Bund der Steuerzahler fordert Union und FDP bei kalter Progression zum Einlenken auf
Der Bund der Steuerzahler hat an Union und FDP appelliert, die Pläne der rot-grünen Minderheitsregierung für den Ausgleich der Inflation im Steuertarif zu unterstützen. „Auf die Bürger kommen im nächsten Jahr massive Mehrbelastungen bei den Sozialversicherungen zu. Umso wichtiger sind Entlastungen bei der Einkommenssteuer, die die Ampel bereits versprochen hatte“, sagte Verbandspräsident Reiner Holznagel dem RedaktionsNetzwerk Deutschland (RND). „Sie dürfen jetzt nicht unter den Tisch fallen“, mahnte Holznagel.
Das sogenannte Steuerfortentwicklungsgesetz sollte schnellstmöglich parlamentarisch besiegelt werden, forderte er. „Insbesondere brauchen wir den Abbau der kalten Progression im Einkommenssteuertarif, also die Berücksichtigung der Inflation zugunsten der Bürger“, so der Verbandschef.
Grundfreibetrag soll steigen
Das Steuergesetz, das noch Ex-Bundesfinanzminister Christian Lindner (FDP) auf den Weg gebracht hatte, sieht für 2025 und 2026 eine Anhebung des steuerlichen Grundfreibetrags und weiterer Eckwerte beim Tarifverlauf der Einkommenssteuer vor, um die Inflation auszugleichen. Das Entlastungsvolumen beläuft sich auf rund 13 Milliarden Euro. Unterbleibt die Anpassung, zahlen Steuerpflichtige höhere Steuern, ohne sich tatsächlich mehr leisten zu können.
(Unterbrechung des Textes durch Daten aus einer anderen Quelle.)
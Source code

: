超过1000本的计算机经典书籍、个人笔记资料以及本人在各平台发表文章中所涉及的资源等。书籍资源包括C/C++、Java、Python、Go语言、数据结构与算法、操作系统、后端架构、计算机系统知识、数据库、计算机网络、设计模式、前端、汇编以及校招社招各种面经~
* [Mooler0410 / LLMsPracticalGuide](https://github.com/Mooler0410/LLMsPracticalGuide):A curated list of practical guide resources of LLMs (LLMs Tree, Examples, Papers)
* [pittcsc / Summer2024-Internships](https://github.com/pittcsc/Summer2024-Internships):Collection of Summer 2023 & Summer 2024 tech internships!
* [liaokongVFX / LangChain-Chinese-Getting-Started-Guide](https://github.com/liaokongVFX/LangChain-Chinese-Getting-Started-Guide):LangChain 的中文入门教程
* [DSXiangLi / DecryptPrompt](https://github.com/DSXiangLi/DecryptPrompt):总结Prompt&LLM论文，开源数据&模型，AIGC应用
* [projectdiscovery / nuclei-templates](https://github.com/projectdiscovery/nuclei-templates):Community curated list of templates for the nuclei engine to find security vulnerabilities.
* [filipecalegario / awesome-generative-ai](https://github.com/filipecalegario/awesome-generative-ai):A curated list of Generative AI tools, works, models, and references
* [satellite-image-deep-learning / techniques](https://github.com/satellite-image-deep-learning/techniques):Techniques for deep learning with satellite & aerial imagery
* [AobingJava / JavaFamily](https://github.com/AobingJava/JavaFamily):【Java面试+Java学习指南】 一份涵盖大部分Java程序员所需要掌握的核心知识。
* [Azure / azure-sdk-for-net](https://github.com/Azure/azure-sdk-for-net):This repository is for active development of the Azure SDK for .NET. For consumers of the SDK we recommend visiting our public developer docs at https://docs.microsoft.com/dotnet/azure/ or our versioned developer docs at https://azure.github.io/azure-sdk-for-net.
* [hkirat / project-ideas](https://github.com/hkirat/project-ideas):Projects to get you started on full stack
Der Gesetzentwurf enthält zudem eine Kindergelderhöhung zum 1. Januar 2025 um 5 auf 255 Euro und zum 1. Januar 2026 um weitere 4 auf dann 259 Euro. Seit dem Ende der Ampel hat die Rumpfkoalition aus SPD und Grünen im Bundestag keine Mehrheit mehr, sodass entweder die FDP und/oder die Union mitstimmen müssten. In dem Gesetzentwurf sind zwar auch Regelungen enthalten, die FDP und Union ablehnen. Es wäre allerdings unproblematisch, diese im Rahmen von parlamentarischen Beratungen noch zu streichen.